### ACTION ITEM
Copy each line below that includes "section".
▽
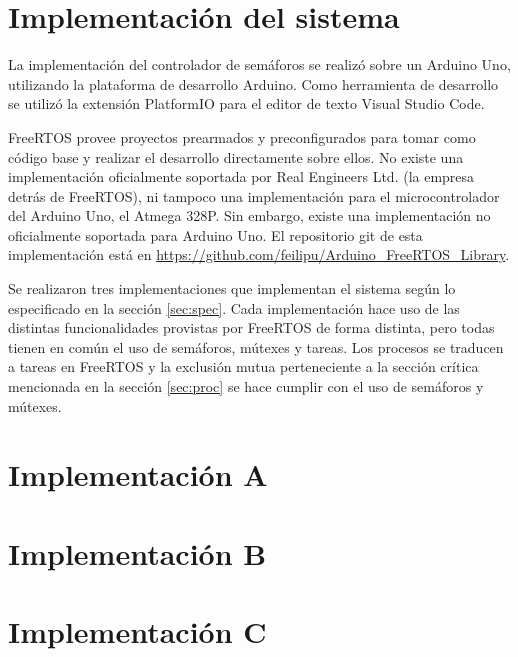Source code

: \section{Implementación del sistema}
La implementación del controlador de semáforos se realizó sobre un Arduino Uno, utilizando la plataforma de desarrollo Arduino. Como herramienta de desarrollo se utilizó la extensión PlatformIO para el editor de texto Visual Studio Code.

FreeRTOS provee proyectos prearmados y preconfigurados para tomar como código base y realizar el desarrollo directamente sobre ellos. No existe una implementación oficialmente soportada por Real Engineers Ltd. (la empresa detrás de FreeRTOS), ni tampoco una implementación para el microcontrolador del Arduino Uno, el Atmega 328P. Sin embargo, existe una implementación no oficialmente soportada para Arduino Uno. El repositorio git de esta implementación está en \url{https://github.com/feilipu/Arduino\_FreeRTOS\_Library}.

Se realizaron tres implementaciones que implementan el sistema según lo especificado en la sección \ref{sec:spec}. Cada implementación hace uso de las distintas funcionalidades provistas por FreeRTOS de forma distinta, pero todas tienen en común el uso de semáforos, mútexes y tareas. Los procesos se traducen a tareas en FreeRTOS y la exclusión mutua perteneciente a la sección crítica mencionada en la sección \ref{sec:proc} se hace cumplir con el uso de semáforos y mútexes.

\section{Implementación A}
\section{Implementación B}
\section{Implementación C}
△
### WRITTEN ANSWER
: \section{Implementación del sistema}
\section{Implementación A}
\section{Implementación B}
\section{Implementación C}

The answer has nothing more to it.